Als historicus Bas von Benda-Beckmann deze twee woorden op pagina 608 van zijn nieuwe boek voor het eerst (en voor het laatst) gebruikt blijf ik er even aan haken. Niet omdat onduidelijk is over wie hij het heeft – het gaat om één van zijn hoofdpersonen – maar omdat dat ‘oom’ in combinatie met alleen een voornaam nabijheid en intimiteit suggereert. Dat schuurt, want oom Alfred is niet alleen de overleden echtgenoot van zijn tante Luise, het is óók een van de trouwste generaals van Adolf Hitler, Alfred Jodl. Een oorlogsmisdadiger. Jodl was één van de kopstukken van het nazi-regime die door het Neurenbergtribunaal ter dood werden veroordeeld, hij stierf in 1946 aan de strop.

Als kind was Bas von Benda-Beckmann (1976), zoon van een Nederlandse moeder en een Duitse vader, erg gesteld op zijn tante Luise, een zus van zijn opa van vaderskant. In december stuurde ze cadeautjes aan hem en zijn broertje. Eerst met kerst, later met Sinterklaas, nadat hun moeder haar had verteld over de Nederlandse sinterklaastraditie. Ze schreef er grappige rijmpjes bij en soms stuurde ze ook een tekening. ‘We zagen haar als een lieve, prettig gestoorde oudtante, die altijd met wat extra aandacht naar ons leek om te kijken’, schrijft hij in Het kleedje voor Hitler. Daarin vertelt hij het bijzondere verhaal van zijn Duitse familie en hoe die in de ban raakte van het nationaal-socialisme. Hoofdpersonen zijn vooral twee zussen van zijn grootvader: Luise, die dus verliefd werd op generaal Jodl en hem tot aan haar dood in 1998 bleef verdedigen, en Tini, die aanvankelijk lid werd van de NSDAP maar van gedachten veranderde toen ze verliefd werd op een Joodse arts. Als alleen zij twee zulke interessante levens hadden gehad dan was het misschien niet zo’n dik boek geworden. Maar de hele familie van de auteur blijkt een historische goudmijn. Geen wonder dat hij er een boek over wilde schrijven.

Systeem van identificatie

Het kleedje voor Hitler is een geslaagd voorbeeld van een familiegeschiedenis, een genre dat populair is bij uitgevers en lezers. Wat is het dat dit genre zo populair maakt en waarom is het boek van Bas von Benda-Beckmann er zo’n geslaagd voorbeeld van?

Het knappe aan het boek is dat de schrijver niet alleen het verhaal van zijn bijzondere familie vertelt, maar ook steeds vragen stelt die dat verhaal overstijgen.
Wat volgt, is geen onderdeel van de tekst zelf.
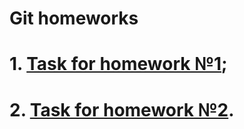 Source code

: # Git homeworks

# 1. [Task for homework №1](https://docs.google.com/document/d/1pE3xXj7lBHZyvNlJEyIXiHybtF9nvVeqyz6FH1sRBcw/edit?usp=share_link);
# 2. [Task for homework №2](https://docs.google.com/document/d/14sB_i8gAVVc3szQT5cZNIhHWocJDBgfZ7zRLDXVy49k/edit?usp=sharing).
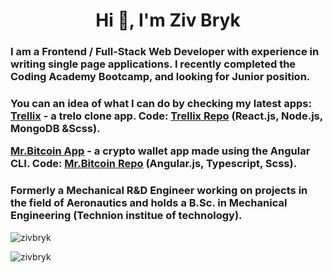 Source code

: <h1 align="center">Hi 👋, I'm Ziv Bryk</h1>
<h3 align="left">I am a Frontend / Full-Stack Web Developer with experience in writing single page applications. I recently completed the Coding Academy Bootcamp, and looking for Junior position. </h3>

<h3 align="left">You can an idea of what I can do by checking my latest apps:  <br/>
<a href="https://trellix.herokuapp.com/">Trellix</a> - a trelo clone app. Code: <a href="https://github.com/zivbryk/Trellix">Trellix Repo</a> (React.js, Node.js, MongoDB &Scss).

<a href="https://zivbryk.github.io/mister-bitcoin-angular/">Mr.Bitcoin App</a> - a crypto wallet app made using the Angular CLI. Code: <a href="https://github.com/zivbryk/mister-bitcoin-angular">Mr.Bitcoin Repo</a> (Angular.js, Typescript, Scss).</h3>

<h3 align="left">Formerly a Mechanical R&D Engineer working on projects in the field of Aeronautics and holds a B.Sc. in Mechanical Engineering (Technion institue of technology).</h3>

<!--
**zivbryk/zivbryk** is a ✨ _special_ ✨ repository because its `README.md` (this file) appears on your GitHub profile.

🔭 My Latest Project - a Trello Clone Progressive Web App! 

🌱 Technologies I've learned and worled with: React, Vue, Angular, TypeScript, Node.js, Redux, WebSockets, MongoDB, Responsive Scss.

👯 I’m looking for Junior - Frontend / Full-Stack Postions

Keep Learning 🐱‍👤

<h3 align="left">Connect with me:</h3>
<p align="left">
<a href="https://twitter.com/zivbryk" target="blank"><img align="center" src="https://raw.githubusercontent.com/rahuldkjain/github-profile-readme-generator/master/src/images/icons/Social/twitter.svg" alt="zivbryk" height="30" width="40" /></a>
<a href="https://linkedin.com/in/ziv bryk" target="blank"><img align="center" src="https://raw.githubusercontent.com/rahuldkjain/github-profile-readme-generator/master/src/images/icons/Social/linked-in-alt.svg" alt="ziv bryk" height="30" width="40" /></a>
<a href="https://fb.com/ziv bryk" target="blank"><img align="center" src="https://raw.githubusercontent.com/rahuldkjain/github-profile-readme-generator/master/src/images/icons/Social/facebook.svg" alt="ziv bryk" height="30" width="40" /></a>
</p>

<h3 align="left">Languages and Tools:</h3>
<p align="left"> <a href="https://angular.io" target="_blank"> <img src="https://angular.io/assets/images/logos/angular/angular.svg" alt="angular" width="40" height="40"/> </a> <a href="https://www.chartjs.org" target="_blank"> <img src="https://www.chartjs.org/media/logo-title.svg" alt="chartjs" width="40" height="40"/> </a> <a href="https://www.w3schools.com/css/" target="_blank"> <img src="https://raw.githubusercontent.com/devicons/devicon/master/icons/css3/css3-original-wordmark.svg" alt="css3" width="40" height="40"/> </a> <a href="https://git-scm.com/" target="_blank"> <img src="https://www.vectorlogo.zone/logos/git-scm/git-scm-icon.svg" alt="git" width="40" height="40"/> </a> <a href="https://heroku.com" target="_blank"> <img src="https://www.vectorlogo.zone/logos/heroku/heroku-icon.svg" alt="heroku" width="40" height="40"/> </a> <a href="https://www.w3.org/html/" target="_blank"> <img src="https://raw.githubusercontent.com/devicons/devicon/master/icons/html5/html5-original-wordmark.svg" alt="html5" width="40" height="40"/> </a> <a href="https://developer.mozilla.org/en-US/docs/Web/JavaScript" target="_blank"> <img src="https://raw.githubusercontent.com/devicons/devicon/master/icons/javascript/javascript-original.svg" alt="javascript" width="40" height="40"/> </a> <a href="https://www.mongodb.com/" target="_blank"> <img src="https://raw.githubusercontent.com/devicons/devicon/master/icons/mongodb/mongodb-original-wordmark.svg" alt="mongodb" width="40" height="40"/> </a> <a href="https://www.mysql.com/" target="_blank"> <img src="https://raw.githubusercontent.com/devicons/devicon/master/icons/mysql/mysql-original-wordmark.svg" alt="mysql" width="40" height="40"/> </a> <a href="https://nodejs.org" target="_blank"> <img src="https://raw.githubusercontent.com/devicons/devicon/master/icons/nodejs/nodejs-original-wordmark.svg" alt="nodejs" width="40" height="40"/> </a> <a href="https://reactjs.org/" target="_blank"> <img src="https://raw.githubusercontent.com/devicons/devicon/master/icons/react/react-original-wordmark.svg" alt="react" width="40" height="40"/> </a> <a href="https://redux.js.org" target="_blank"> <img src="https://raw.githubusercontent.com/devicons/devicon/master/icons/redux/redux-original.svg" alt="redux" width="40" height="40"/> </a> <a href="https://sass-lang.com" target="_blank"> <img src="https://raw.githubusercontent.com/devicons/devicon/master/icons/sass/sass-original.svg" alt="sass" width="40" height="40"/> </a> <a href="https://www.typescriptlang.org/" target="_blank"> <img src="https://raw.githubusercontent.com/devicons/devicon/master/icons/typescript/typescript-original.svg" alt="typescript" width="40" height="40"/> </a> <a href="https://vuejs.org/" target="_blank"> <img src="https://raw.githubusercontent.com/devicons/devicon/master/icons/vuejs/vuejs-original-wordmark.svg" alt="vuejs" width="40" height="40"/> </a> </p>

<p align="left"> <img src="https://komarev.com/ghpvc/?username=zivbryk&label=Profile%20views&color=0e75b6&style=flat" alt="zivbryk" /> </p>

<!-- <p><img align="left" src="https://github-readme-stats.vercel.app/api/top-langs?username=zivbryk&show_icons=true&locale=en&layout=compact" alt="zivbryk" /></p> -->

<p><img align="center" src="https://github-readme-stats.vercel.app/api?username=zivbryk&show_icons=true&locale=en" alt="zivbryk" /></p>

<p><img align="center" src="https://github-readme-streak-stats.herokuapp.com/?user=zivbryk&" alt="zivbryk" /></p>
Zoals: wat is dat eigenlijk, een familie? ‘Familie is bovenal een systeem van identificatie’, antwoordt hij. Maar wie je tot je familie rekent is niet voor iedereen hetzelfde. Zelf komt Von Benda-Beckmann uit een adellijke familie. ‘Bij de adel is de kring van mensen die tot je familie worden gerekend doorgaans groter dan bij families uit de burgerlijke milieus, en die identificatie strekt zich ook sterker uit tot voorgaande generaties’, schrijft hij. ‘Adellijke families kunnen hun stamboom vaak tot meerdere eeuwen terug documenteren, met vrij precieze informatie over lang overleden voorouders.’

In een adellijke familie zoals die van de auteur is het ook de gewoonste zaak van de wereld dat de leden ervan hun herinneringen op schrift stellen en dat briefwisselingen worden bewaard. Tini en Luise groeiden op in een gezin van zeven kinderen, van wie er vijf dagboeken of memoires achterlieten. Ook in eerdere generaties waren er vlijtige schrijvers.

De familiegeschiedenis is een genre dat een auteur – meer nog dan een biografie – in staat stelt een lange periode te beschrijven. Von Benda-Beckmann benut dat voordeel ten volle. Zijn verhaal begint diep in de negentiende eeuw bij zijn betovergrootvader Robert von Benda, een Pruisische regeringsambtenaar en volksvertegenwoordiger. Via hem zitten we meteen in het hart van de Duitse geschiedenis: Robert von Benda was namelijk close met keizer Wilhelm II. Vanaf 1887, het jaar van zijn troonsbestijging, was Wilhelm regelmatig te gast op het landgoed van de familie. Als fervent jager deed hij daar graag mee aan de hazen- of fazantenjacht. In zijn memoires schrijft de keizer maar liefst drie pagina’s over Robert von Benda.


Lees ook
Duitse adel onder Hitler.

Wilhelm von Preussen in 1921 Foto J. Merkelbach/Collectie Atelier J. Merkelbach

Tien kinderen krijgt Robert von Benda, en één ervan, die ook Robert heet, is de overgrootvader van de auteur. Robert jr. wil net als zijn vader regeringsambtenaar worden. Maar hij is niet zo’n goede student en zakt herhaalde malen voor het examen. Robert jr. besluit daarop van zijn erfenis een landgoed te kopen en landeigenaar te worden. Via hem kan Bas von Benda-Beckmann een goed beeld schetsen van de Duitse landadel in de eerste decennia van de twintigste eeuw. Het levert fraaie passages op, bijvoorbeeld over de vrijkorpsen die in de onrustige beginjaren van de Weimarrepubliek wapens begraven op het landgoed van de familie, voor het geval er revolutie uitbreekt – de familie moet daar, conservatief als ze is, niets van hebben. Ook lezen we dat een buurjongetje, Wernher von Braun, regelmatig op het landgoed komt spelen. Later zal hij een beroemde raketgeleerde worden.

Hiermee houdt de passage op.